> [Records provided]
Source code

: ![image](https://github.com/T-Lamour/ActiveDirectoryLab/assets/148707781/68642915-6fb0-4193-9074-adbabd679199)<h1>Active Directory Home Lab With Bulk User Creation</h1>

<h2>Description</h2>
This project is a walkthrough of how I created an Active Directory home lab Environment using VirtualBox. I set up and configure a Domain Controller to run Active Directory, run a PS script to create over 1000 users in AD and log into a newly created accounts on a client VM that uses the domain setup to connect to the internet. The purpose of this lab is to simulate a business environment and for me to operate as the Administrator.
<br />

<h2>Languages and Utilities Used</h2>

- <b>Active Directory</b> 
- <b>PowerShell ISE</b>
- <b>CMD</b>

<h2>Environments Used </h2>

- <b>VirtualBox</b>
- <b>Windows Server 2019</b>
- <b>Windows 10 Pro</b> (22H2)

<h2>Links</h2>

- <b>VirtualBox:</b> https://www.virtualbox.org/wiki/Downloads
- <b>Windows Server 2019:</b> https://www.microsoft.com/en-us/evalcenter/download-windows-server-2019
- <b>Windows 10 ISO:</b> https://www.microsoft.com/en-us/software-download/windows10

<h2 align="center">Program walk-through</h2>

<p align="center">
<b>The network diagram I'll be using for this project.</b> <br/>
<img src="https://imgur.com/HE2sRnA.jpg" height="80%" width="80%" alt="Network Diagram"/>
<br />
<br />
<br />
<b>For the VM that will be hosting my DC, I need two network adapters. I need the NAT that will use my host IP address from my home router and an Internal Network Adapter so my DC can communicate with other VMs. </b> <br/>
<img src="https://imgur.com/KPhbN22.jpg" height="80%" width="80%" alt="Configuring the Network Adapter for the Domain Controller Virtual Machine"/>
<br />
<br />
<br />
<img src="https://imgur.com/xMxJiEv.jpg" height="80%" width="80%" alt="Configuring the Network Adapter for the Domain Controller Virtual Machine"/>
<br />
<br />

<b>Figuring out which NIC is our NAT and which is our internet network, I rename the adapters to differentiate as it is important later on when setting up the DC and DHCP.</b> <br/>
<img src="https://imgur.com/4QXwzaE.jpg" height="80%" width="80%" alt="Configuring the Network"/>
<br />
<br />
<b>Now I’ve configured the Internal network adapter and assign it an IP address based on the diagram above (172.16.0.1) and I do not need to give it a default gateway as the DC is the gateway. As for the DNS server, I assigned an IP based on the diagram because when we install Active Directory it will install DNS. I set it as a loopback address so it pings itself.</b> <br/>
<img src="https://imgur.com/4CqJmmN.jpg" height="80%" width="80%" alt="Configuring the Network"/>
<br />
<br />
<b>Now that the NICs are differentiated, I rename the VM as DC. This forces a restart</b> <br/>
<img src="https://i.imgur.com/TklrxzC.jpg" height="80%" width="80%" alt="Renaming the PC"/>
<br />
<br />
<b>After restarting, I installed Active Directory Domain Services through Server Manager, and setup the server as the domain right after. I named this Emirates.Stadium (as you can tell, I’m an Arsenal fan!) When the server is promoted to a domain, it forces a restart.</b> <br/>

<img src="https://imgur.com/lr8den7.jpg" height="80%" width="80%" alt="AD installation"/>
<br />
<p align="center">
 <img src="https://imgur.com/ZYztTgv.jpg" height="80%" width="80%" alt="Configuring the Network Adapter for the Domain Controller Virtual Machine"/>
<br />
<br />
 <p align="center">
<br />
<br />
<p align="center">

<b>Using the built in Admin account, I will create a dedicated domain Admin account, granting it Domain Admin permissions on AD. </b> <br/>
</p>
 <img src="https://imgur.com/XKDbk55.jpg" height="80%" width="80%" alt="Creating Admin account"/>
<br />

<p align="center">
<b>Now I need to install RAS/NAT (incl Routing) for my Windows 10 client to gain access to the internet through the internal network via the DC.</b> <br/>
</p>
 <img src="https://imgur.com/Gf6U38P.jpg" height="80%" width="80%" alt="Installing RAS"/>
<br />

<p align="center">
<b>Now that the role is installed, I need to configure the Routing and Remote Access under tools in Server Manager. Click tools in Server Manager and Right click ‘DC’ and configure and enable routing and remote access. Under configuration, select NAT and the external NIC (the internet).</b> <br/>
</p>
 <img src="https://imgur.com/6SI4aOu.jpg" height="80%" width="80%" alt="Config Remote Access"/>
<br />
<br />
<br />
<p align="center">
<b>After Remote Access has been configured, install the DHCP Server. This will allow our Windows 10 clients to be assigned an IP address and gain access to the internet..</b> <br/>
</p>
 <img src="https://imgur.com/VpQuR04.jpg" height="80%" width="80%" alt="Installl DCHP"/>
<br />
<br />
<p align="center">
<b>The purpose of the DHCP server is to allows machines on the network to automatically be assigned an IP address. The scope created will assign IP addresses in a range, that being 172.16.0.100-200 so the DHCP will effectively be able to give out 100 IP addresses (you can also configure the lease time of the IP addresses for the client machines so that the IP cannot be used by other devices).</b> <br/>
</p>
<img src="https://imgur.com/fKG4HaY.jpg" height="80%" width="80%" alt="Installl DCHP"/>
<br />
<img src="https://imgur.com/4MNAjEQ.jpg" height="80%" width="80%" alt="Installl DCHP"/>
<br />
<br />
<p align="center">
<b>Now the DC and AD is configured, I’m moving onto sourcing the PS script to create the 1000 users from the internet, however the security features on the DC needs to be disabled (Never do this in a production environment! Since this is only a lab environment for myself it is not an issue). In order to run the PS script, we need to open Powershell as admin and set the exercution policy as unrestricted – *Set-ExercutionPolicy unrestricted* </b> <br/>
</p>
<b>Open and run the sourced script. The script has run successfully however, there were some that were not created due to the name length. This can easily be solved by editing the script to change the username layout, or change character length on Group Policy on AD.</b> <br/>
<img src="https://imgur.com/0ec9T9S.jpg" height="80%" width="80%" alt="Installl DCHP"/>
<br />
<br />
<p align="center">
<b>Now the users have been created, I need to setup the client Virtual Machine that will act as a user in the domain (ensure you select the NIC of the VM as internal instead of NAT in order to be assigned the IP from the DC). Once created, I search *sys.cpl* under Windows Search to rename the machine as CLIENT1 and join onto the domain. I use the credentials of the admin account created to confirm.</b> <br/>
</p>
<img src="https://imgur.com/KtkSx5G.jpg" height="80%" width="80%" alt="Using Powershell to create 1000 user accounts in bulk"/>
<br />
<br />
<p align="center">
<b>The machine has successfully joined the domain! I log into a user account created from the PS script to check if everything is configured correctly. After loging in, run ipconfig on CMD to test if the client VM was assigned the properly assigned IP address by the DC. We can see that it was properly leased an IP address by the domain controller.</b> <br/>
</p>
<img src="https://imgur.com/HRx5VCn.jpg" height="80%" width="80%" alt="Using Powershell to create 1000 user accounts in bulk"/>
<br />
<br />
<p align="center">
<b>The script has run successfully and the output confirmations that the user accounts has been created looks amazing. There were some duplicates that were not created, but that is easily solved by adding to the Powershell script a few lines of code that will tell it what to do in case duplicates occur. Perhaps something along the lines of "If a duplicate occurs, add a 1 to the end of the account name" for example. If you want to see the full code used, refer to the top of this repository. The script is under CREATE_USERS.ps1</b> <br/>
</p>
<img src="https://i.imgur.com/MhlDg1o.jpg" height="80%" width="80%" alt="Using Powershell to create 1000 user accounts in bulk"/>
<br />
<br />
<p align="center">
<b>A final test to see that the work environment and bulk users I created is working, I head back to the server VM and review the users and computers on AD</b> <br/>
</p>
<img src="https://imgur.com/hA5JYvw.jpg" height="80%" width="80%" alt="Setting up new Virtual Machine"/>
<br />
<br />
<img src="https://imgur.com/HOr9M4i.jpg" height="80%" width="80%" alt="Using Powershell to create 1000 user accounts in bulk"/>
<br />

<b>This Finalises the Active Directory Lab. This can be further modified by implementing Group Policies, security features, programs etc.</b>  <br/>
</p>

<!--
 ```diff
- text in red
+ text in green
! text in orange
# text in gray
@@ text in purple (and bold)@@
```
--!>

> [Task brief] Whenever the string "restart" shows up on a line of the listing, copy that line.

> [Output of the task]
<b>Now that the NICs are differentiated, I rename the VM as DC. This forces a restart</b> <br/>
<b>After restarting, I installed Active Directory Domain Services through Server Manager, and setup the server as the domain right after. I named this Emirates.Stadium (as you can tell, I’m an Arsenal fan!) When the server is promoted to a domain, it forces a restart.</b> <br/>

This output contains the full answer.